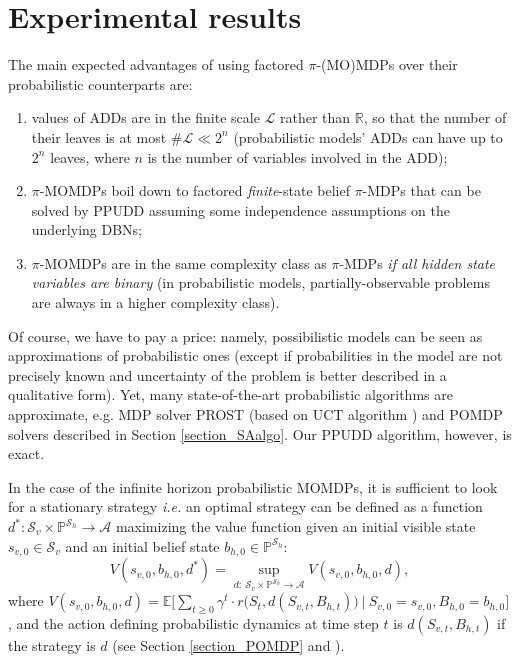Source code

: \section{Experimental results}
\label{section_expe_PPUDD}
The main expected advantages of using factored
$\pi$-(MO)MDPs over their probabilistic counterparts are: 
\begin{enumerate}
\item values of ADDs are
in the finite scale $\mathcal{L}$ rather than $\mathbb{R}$, so that the number of
their leaves is at most $\#\mathcal{L} \ll 2^n$ (probabilistic models' ADDs can have
up to $2^n$ leaves, where $n$ is the number of variables involved in the ADD);
\item $\pi$-MOMDPs boil down to factored \emph{finite}-state
belief $\pi$-MDPs that can be solved by PPUDD assuming some independence
assumptions on the underlying DBNs; 
\item $\pi$-MOMDPs are in the same
complexity class as $\pi$-MDPs \textit{if all hidden state variables are binary}
(in probabilistic models, partially-observable problems are always in a higher
complexity class). 
\end{enumerate}
Of course, we have to pay a price: namely, possibilistic models can be seen as approximations 
of probabilistic ones 
(except if probabilities in the model are not precisely known
and uncertainty of the problem is better described in a qualitative form). 
Yet, many state-of-the-art probabilistic
algorithms are approximate, 
e.g. MDP solver PROST \cite{DBLP:conf/aips/KellerE12} (based on UCT algorithm \cite{Kocsis:2006:BBM:2091602.2091633})
and POMDP solvers described in Section \ref{section_SAalgo}.
Our PPUDD algorithm, however, is exact.

In the case of the infinite horizon probabilistic MOMDPs, 
it is sufficient to look for a stationary strategy
\textit{i.e.} an optimal strategy can be defined as a function
$d^*: \mathcal{S}_v \times \mathbb{P}^{\mathcal{S}_h} \rightarrow \mathcal{A}$
maximizing the value function given an initial visible state $s_{v,0} \in \mathcal{S}_v$ 
and an initial belief state $b_{h,0} \in \mathbb{P}^{\mathcal{S}_h}$:
\[ V(s_{v,0},b_{h,0},d^*) = \displaystyle \sup_{d: \ \mathcal{S}_v \times \mathbb{P}^{\mathcal{S}_h} \rightarrow \mathcal{A}} V(s_{v,0},b_{h,0},d), \]
where $V(s_{v,0},b_{h,0},d) = \mathbb{E} \bigg[ \displaystyle  \sum_{t \geqslant 0} \gamma^t \cdot r\Big(S_t,d(S_{v,t},B_{h,t})\Big) \ \bigg\vert \ S_{v,0} = s_{v,0}, B_{h,0} = b_{h,0} \bigg] $,
and the action defining probabilistic dynamics at time step $t$ is $d(S_{v,t},B_{h,t})$ if the strategy is $d$ (see Section \ref{section_POMDP}
and \cite{OngShaoHsuWee-IJRR10,AraThoBufCha-ICTAI10}).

※ ※ ※

The lines you need are those with the word "have"; list them from the entries.

◆ Task result ◆
their leaves is at most $\#\mathcal{L} \ll 2^n$ (probabilistic models' ADDs can have
Of course, we have to pay a price: namely, possibilistic models can be seen as approximations 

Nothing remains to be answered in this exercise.